* Saved data entries
"""

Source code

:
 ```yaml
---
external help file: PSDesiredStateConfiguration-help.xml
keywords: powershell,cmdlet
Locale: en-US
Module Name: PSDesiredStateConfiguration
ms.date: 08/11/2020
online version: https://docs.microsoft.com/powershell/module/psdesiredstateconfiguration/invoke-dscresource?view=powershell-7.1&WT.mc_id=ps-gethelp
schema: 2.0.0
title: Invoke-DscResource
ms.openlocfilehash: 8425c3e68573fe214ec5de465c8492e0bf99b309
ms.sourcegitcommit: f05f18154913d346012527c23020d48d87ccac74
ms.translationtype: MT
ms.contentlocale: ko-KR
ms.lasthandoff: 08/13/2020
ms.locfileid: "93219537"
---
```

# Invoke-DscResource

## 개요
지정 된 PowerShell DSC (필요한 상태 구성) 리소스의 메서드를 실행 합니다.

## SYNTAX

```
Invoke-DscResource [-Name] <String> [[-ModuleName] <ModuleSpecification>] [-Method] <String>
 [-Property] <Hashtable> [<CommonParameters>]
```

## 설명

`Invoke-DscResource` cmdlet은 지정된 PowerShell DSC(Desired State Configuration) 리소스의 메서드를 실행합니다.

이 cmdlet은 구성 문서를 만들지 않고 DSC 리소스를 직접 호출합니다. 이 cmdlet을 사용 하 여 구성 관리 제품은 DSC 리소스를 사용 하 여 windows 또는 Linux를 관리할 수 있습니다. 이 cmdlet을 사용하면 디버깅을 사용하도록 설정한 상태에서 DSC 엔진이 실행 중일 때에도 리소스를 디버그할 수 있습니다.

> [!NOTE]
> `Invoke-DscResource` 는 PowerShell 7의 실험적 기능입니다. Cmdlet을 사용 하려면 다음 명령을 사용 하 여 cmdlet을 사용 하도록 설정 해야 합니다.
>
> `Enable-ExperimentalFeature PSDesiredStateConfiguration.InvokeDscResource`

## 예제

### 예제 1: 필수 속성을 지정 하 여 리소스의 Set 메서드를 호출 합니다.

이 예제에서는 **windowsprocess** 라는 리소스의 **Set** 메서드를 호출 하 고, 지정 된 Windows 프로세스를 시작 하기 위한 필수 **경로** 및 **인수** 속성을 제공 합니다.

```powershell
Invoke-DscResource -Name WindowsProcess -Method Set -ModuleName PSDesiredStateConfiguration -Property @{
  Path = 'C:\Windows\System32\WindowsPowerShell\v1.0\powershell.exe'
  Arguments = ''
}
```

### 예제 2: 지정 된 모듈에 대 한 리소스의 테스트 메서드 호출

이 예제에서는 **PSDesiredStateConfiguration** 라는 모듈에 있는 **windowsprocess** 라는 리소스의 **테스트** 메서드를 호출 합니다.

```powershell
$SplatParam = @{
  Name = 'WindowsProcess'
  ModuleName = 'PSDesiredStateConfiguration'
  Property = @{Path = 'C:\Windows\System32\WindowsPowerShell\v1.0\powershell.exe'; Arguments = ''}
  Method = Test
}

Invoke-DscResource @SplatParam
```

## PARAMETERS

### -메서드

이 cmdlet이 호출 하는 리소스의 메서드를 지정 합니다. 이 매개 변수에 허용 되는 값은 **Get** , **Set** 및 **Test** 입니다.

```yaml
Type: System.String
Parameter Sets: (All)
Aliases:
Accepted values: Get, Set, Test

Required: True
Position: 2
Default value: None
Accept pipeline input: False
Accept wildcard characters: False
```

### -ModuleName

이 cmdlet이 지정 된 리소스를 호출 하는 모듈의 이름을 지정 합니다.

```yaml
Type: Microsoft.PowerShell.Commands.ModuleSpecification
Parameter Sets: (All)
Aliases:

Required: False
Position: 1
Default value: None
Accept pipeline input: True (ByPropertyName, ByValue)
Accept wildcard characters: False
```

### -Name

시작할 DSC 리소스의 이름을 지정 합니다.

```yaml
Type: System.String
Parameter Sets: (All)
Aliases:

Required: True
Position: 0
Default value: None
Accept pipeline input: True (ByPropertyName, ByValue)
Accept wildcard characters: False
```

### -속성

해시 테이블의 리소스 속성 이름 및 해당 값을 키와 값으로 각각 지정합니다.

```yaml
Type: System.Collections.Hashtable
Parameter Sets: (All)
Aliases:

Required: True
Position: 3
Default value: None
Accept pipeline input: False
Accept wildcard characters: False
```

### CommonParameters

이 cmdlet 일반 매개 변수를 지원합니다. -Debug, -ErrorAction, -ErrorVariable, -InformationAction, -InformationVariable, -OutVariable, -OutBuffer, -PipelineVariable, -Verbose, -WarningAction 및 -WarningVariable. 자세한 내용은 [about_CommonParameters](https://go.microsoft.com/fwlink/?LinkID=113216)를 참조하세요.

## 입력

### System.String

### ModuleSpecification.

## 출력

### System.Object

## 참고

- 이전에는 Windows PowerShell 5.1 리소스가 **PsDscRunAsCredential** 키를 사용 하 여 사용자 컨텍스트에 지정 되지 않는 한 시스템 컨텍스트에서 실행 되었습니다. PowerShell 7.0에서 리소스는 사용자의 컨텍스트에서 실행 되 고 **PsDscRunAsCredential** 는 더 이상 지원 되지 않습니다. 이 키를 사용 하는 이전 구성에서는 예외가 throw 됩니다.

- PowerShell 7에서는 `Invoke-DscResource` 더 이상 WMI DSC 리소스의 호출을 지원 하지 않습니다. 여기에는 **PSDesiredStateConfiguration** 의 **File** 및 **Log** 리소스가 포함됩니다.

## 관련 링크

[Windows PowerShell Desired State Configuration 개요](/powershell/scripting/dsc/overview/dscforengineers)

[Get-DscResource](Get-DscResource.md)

"""

* What you should do
Among the records above, extract exactly the lines from the line with "### 예제 2: 지정 된 모듈에 대 한 리소스의 테스트 메서드 호출" to the line with "### CommonParameters", both lines included, and leave out the rest.

* Solution below
### 예제 2: 지정 된 모듈에 대 한 리소스의 테스트 메서드 호출

이 예제에서는 **PSDesiredStateConfiguration** 라는 모듈에 있는 **windowsprocess** 라는 리소스의 **테스트** 메서드를 호출 합니다.

```powershell
$SplatParam = @{
  Name = 'WindowsProcess'
  ModuleName = 'PSDesiredStateConfiguration'
  Property = @{Path = 'C:\Windows\System32\WindowsPowerShell\v1.0\powershell.exe'; Arguments = ''}
  Method = Test
}

Invoke-DscResource @SplatParam
```

## PARAMETERS

### -메서드

이 cmdlet이 호출 하는 리소스의 메서드를 지정 합니다. 이 매개 변수에 허용 되는 값은 **Get** , **Set** 및 **Test** 입니다.

```yaml
Type: System.String
Parameter Sets: (All)
Aliases:
Accepted values: Get, Set, Test

Required: True
Position: 2
Default value: None
Accept pipeline input: False
Accept wildcard characters: False
```

### -ModuleName

이 cmdlet이 지정 된 리소스를 호출 하는 모듈의 이름을 지정 합니다.

```yaml
Type: Microsoft.PowerShell.Commands.ModuleSpecification
Parameter Sets: (All)
Aliases:

Required: False
Position: 1
Default value: None
Accept pipeline input: True (ByPropertyName, ByValue)
Accept wildcard characters: False
```

### -Name

시작할 DSC 리소스의 이름을 지정 합니다.

```yaml
Type: System.String
Parameter Sets: (All)
Aliases:

Required: True
Position: 0
Default value: None
Accept pipeline input: True (ByPropertyName, ByValue)
Accept wildcard characters: False
```

### -속성

해시 테이블의 리소스 속성 이름 및 해당 값을 키와 값으로 각각 지정합니다.

```yaml
Type: System.Collections.Hashtable
Parameter Sets: (All)
Aliases:

Required: True
Position: 3
Default value: None
Accept pipeline input: False
Accept wildcard characters: False
```

### CommonParameters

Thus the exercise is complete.